VS. : CASE No. 75-26-CR-3
June 14, 1985: Opposition of the United States of America to Motion for Leave to file Brief of Amicus Curiae
National Association of Criminal Defense Lawyers

The United States of America, by and through its attorney, the United States Attorney for the Eastern District of North Carolina, pursuant to Rule 29, Federal Rules of Appellate Procedure, respectfully files this Opposition to the motion of Amicus Curiae as captioned above, for the reasons which follow:

1. The case of United States v. Jeffrey R. MacDonald, (MacDonald), while certainly one which has resulted in massive media coverage, is, however, based on a unique set of disputed factual issues. It is extremely unlikely that cases based on similar fact patterns would arise, consequently, while legal issues of constitutional dimension are present, they are so inextricably fact bound, to MacDonald that by no means will a decision"... affect the rights of all persons accused of crimes ... throughout the United States." (Motion at 1).

2. It should be further noted that as a practical matter there are no significant disputes as to the legal issues involved, rather both the Brief of the Appellant, filed by privately retained counsel, and the Amicus Curiae Brief are almost totally devoted to scurrilous, and unfounded attacks on the district court's integrity in the fact finding process.[1] It is submitted that the proper function of an Amicus brief is to explicate the legal issues, based upon facts which are not in dispute. It is further submitted that to be properly denominated an Amicus the attorney submitting the brief must be someone other than an attorney who formerly represented, if only in a subordinate role, the same defendant on charges growing out of the same episode.[2] To permit the filing of this Amicus brief by a de facto attorney for the appellant is to invite the numerous former counsel for appellant to join in a free-for-all, the sole purpose of which is to further muddy the waters in a factually complex case.[3]

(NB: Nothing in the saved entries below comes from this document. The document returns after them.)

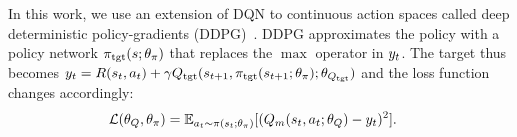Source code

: In this work, we use an extension of DQN to continuous action spaces called
deep deterministic policy-gradients
(DDPG)~\citep{lillicrap2015continuous}. DDPG approximates the
policy with a policy network $\pi_{\text{tgt}}(s; \theta_\pi)$ that
replaces the $\max$
operator in $y_t$. The target thus becomes 
$ y_t = R(s_t, a_t) + \gamma
Q_{\text{tgt}}(s_{t+1}, \pi_{\text{tgt}}(s_{t+1}; \theta_\pi); \theta_{Q_{\text{tgt}}})$ and the
loss function changes accordingly:
%
\newcommand{\policytgt}{\policy_\text{tgt}}%
\begin{align}
  \mathcal{L}(\theta_Q, \theta_\pi) &= \mathbb{E}_{a_t \sim \pi(s_t; \theta_\pi)}[
                                      (Q_m(s_t, a_t; \theta_Q) - y_t)^2].
\end{align}
%



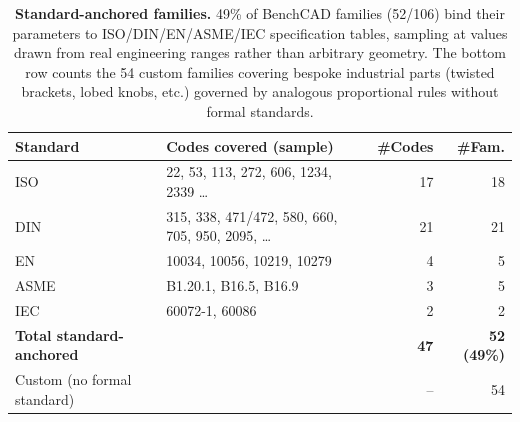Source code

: \begin{table}[t]
\centering
\small
\caption{\textbf{Standard-anchored families.} 49\% of BenchCAD families (52/106) bind their parameters to ISO/DIN/EN/ASME/IEC specification tables, sampling at values drawn from real engineering ranges rather than arbitrary geometry. The bottom row counts the 54 custom families covering bespoke industrial parts (twisted brackets, lobed knobs, etc.) governed by analogous proportional rules without formal standards.}
\label{tab:standards}
\begin{tabular}{llrr}
\toprule
Standard & Codes covered (sample) & \#Codes & \#Fam. \\
\midrule
ISO   & 22, 53, 113, 272, 606, 1234, 2339 \ldots & 17 & 18 \\
DIN   & 315, 338, 471/472, 580, 660, 705, 950, 2095, \ldots & 21 & 21 \\
EN    & 10034, 10056, 10219, 10279                       & 4 & 5 \\
ASME  & B1.20.1, B16.5, B16.9                            & 3 & 5 \\
IEC   & 60072-1, 60086                                   & 2 & 2 \\
\midrule
\textbf{Total standard-anchored}   & & \textbf{47} & \textbf{52 (49\%)} \\
Custom (no formal standard)        & & --          & 54 \\
\bottomrule
\end{tabular}
\end{table}

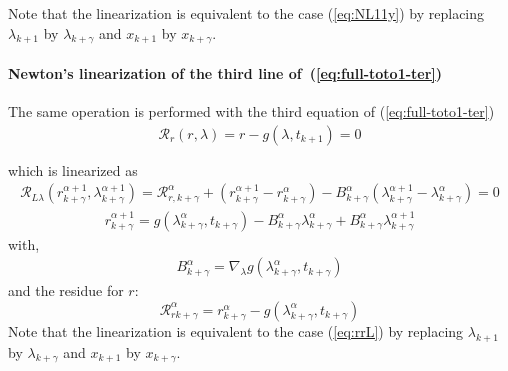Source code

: Note that the linearization is equivalent to the case (\ref{eq:NL11y}) by replacing $\lambda_{k+1}$ by $\lambda_{k+\gamma}$ and $x_{k+1}$ by $x_{k+\gamma}$.

 \paragraph{Newton's linearization of the third  line of~(\ref{eq:full-toto1-ter})}
The same operation is performed with the third equation of (\ref{eq:full-toto1-ter})
\begin{equation}
  \begin{array}{l}
    \mathcal R_r(r,\lambda)=r-g(\lambda,t_{k+1}) =0\\ \\  \end{array}
\end{equation}
which is linearized as
\begin{equation}
  \label{eq:full-NL9}
  \begin{array}{l}
      \mathcal R_{L\lambda}(r^{\alpha+1}_{k+\gamma},\lambda^{\alpha+1}_{k+\gamma}) = \mathcal
      R_{r,k+\gamma}^{\alpha} + (r^{\alpha+1}_{k+\gamma} - r^{\alpha}_{k+\gamma}) - B^{\alpha}_{k+\gamma}(\lambda^{\alpha+1}_{k+\gamma} -
      \lambda^{\alpha}_{k+\gamma})=0
    \end{array}
  \end{equation}
\begin{equation}
  \label{eq:full-rrL}
  \begin{array}{l}
    \boxed{r^{\alpha+1}_{k+\gamma} = g(\lambda ^{\alpha}_{k+\gamma},t_{k+\gamma}) -B^{\alpha}_{k+\gamma}
      \lambda^{\alpha}_{k+\gamma} + B^{\alpha}_{k+\gamma} \lambda^{\alpha+1}_{k+\gamma}}       
  \end{array}
\end{equation}
with,
\begin{equation}
     \begin{array}{l}
  B^{\alpha}_{k+\gamma} = \nabla_{\lambda}g(\lambda ^{\alpha}_{k+\gamma},t_{k+\gamma})
 \end{array}
\end{equation}
and the  residue for $r$:
\begin{equation}
\boxed{\mathcal
      R_{rk+\gamma}^{\alpha} = r^{\alpha}_{k+\gamma} - g(\lambda ^{\alpha}_{k+\gamma},t_{k+\gamma})}
  \end{equation}
Note that the linearization is equivalent to the case (\ref{eq:rrL}) by replacing $\lambda_{k+1}$ by $\lambda_{k+\gamma}$ and $x_{k+1}$ by $x_{k+\gamma}$.

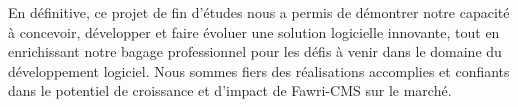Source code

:En définitive, ce projet de fin d'études nous a permis de démontrer notre capacité à concevoir, développer et faire évoluer une solution logicielle innovante, tout en enrichissant notre bagage professionnel pour les défis à venir dans le domaine du développement logiciel. Nous sommes fiers des réalisations accomplies et confiants dans le potentiel de croissance et d'impact de Fawri-CMS sur le marché.


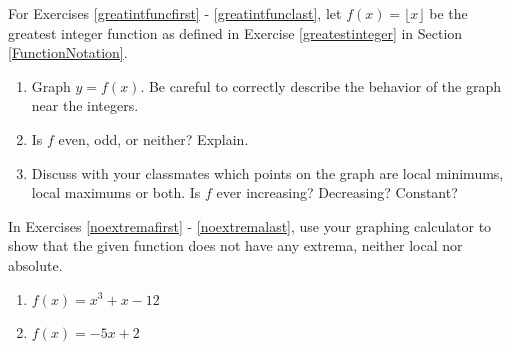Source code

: \pagebreak

For Exercises \ref{greatintfuncfirst} - \ref{greatintfunclast}, let  $f(x) = \lfloor x \rfloor$ be the greatest integer function as defined in Exercise \ref{greatestinteger} in Section \ref{FunctionNotation}.  

\begin{enumerate}
\setcounter{enumi}{\value{HW}}

\item Graph $y = f(x)$.  Be careful to correctly describe the behavior of the graph near the integers.\label{greatintfuncfirst}

\item  Is $f$ even, odd, or neither? Explain.

\item Discuss with your classmates which points on the graph are local minimums, local maximums or both.  Is $f$ ever increasing?  Decreasing?  Constant? \label{greatintfunclast}

\setcounter{HW}{\value{enumi}}
\end{enumerate}

In Exercises \ref{noextremafirst} - \ref{noextremalast}, use your graphing calculator to show that the given  function does not have any extrema, neither local nor absolute.

\begin{multicols}{2}
\begin{enumerate}
\setcounter{enumi}{\value{HW}}

\item $f(x) = x^{3} + x - 12$ \label{noextremafirst}
\item $f(x) = -5x + 2$ \label{noextremalast}

\setcounter{HW}{\value{enumi}}
\end{enumerate}
\end{multicols}

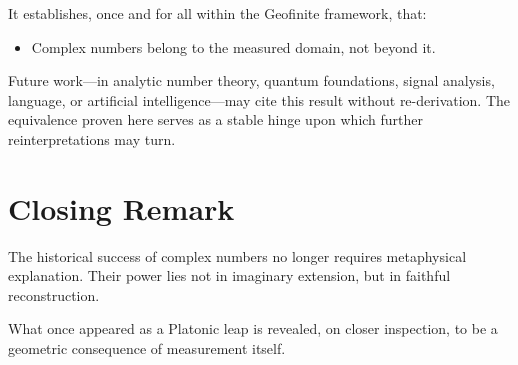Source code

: \documentclass[12pt]{book}  %
\begin{document}
It establishes, once and for all within the Geofinite framework, that:

\begin{itemize}
    \item Complex numbers belong to the measured domain, not beyond it.
\end{itemize}

Future work—in analytic number theory, quantum foundations, signal analysis, language, or artificial intelligence—may cite this result without re-derivation. The equivalence proven here serves as a stable hinge upon which further reinterpretations may turn.

\section*{Closing Remark}

The historical success of complex numbers no longer requires metaphysical explanation. Their power lies not in imaginary extension, but in faithful reconstruction.

What once appeared as a Platonic leap is revealed, on closer inspection, to be a geometric consequence of measurement itself.
\end{document}

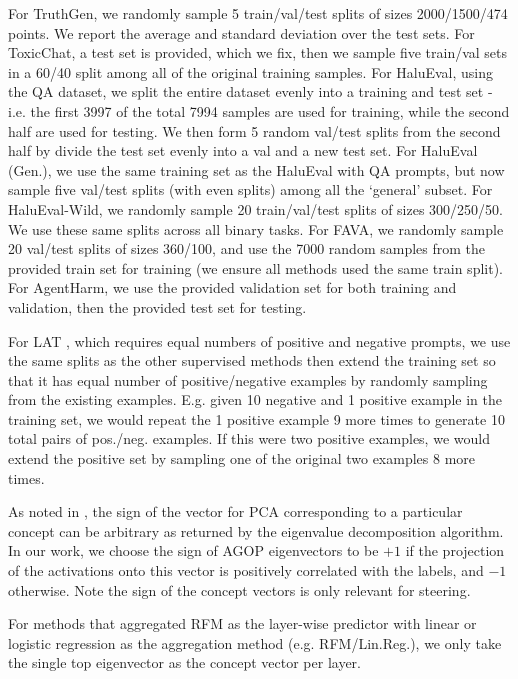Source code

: For TruthGen, we randomly sample 5 train/val/test splits of sizes 2000/1500/474 points. We report the average and standard deviation over the test sets. For ToxicChat, a test set is provided, which we fix, then we sample five train/val sets in a 60/40 split among all of the original training samples. For HaluEval, using the QA dataset, we split the entire dataset evenly into a training and test set - i.e. the first 3997 of the total 7994 samples are used for training, while the second half are used for testing. We then form 5 random val/test splits from the second half by divide the test set evenly into a val and a new test set. For HaluEval (Gen.), we use the same training set as the HaluEval with QA prompts, but now sample five val/test splits (with even splits) among all the `general' subset. For HaluEval-Wild, we randomly sample 20 train/val/test splits of sizes 300/250/50. We use these same splits across all binary tasks. For FAVA, we randomly sample 20 val/test splits of sizes 360/100, and use the 7000 random samples from the provided train set for training (we ensure all methods used the same train split). For AgentHarm, we use the provided validation set for both training and validation, then the provided test set for testing. 

For LAT \citep{representation_engineering}, which requires equal numbers of positive and negative prompts, we use the same splits as the other supervised methods then extend the training set so that it has equal number of positive/negative examples by randomly sampling from the existing examples. E.g. given 10 negative and 1 positive example in the training set, we would repeat the 1 positive example 9 more times to generate 10 total pairs of pos./neg. examples. If this were two positive examples, we would extend the positive set by sampling one of the original two examples 8 more times.

As noted in \citet{representation_engineering}, the sign of the vector for PCA corresponding to a particular concept can be arbitrary as returned by the eigenvalue decomposition algorithm. In our work, we choose the sign of AGOP eigenvectors to be $+1$ if the projection of the activations onto this vector is positively correlated with the labels, and $-1$ otherwise. Note the sign of the concept vectors is only relevant for steering.

For methods that aggregated RFM as the layer-wise predictor with linear or logistic regression as the aggregation method (e.g. RFM/Lin.Reg.), we only take the single top eigenvector as the concept vector per layer.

3. Even in light of all the foregoing reasons the consideration of the Amicus Brief by the Court might have some merit if there was the slightest indication that the author had, even a minimal familiarity with the record below or the issues raised by the appellant. As will be demonstrated, infra, this is clearly not the case, and Mr. Eisman's primary motivation appears to be reinsert him name in a case which, as he puts it...has generated enormous amounts of public and media interest for the past years.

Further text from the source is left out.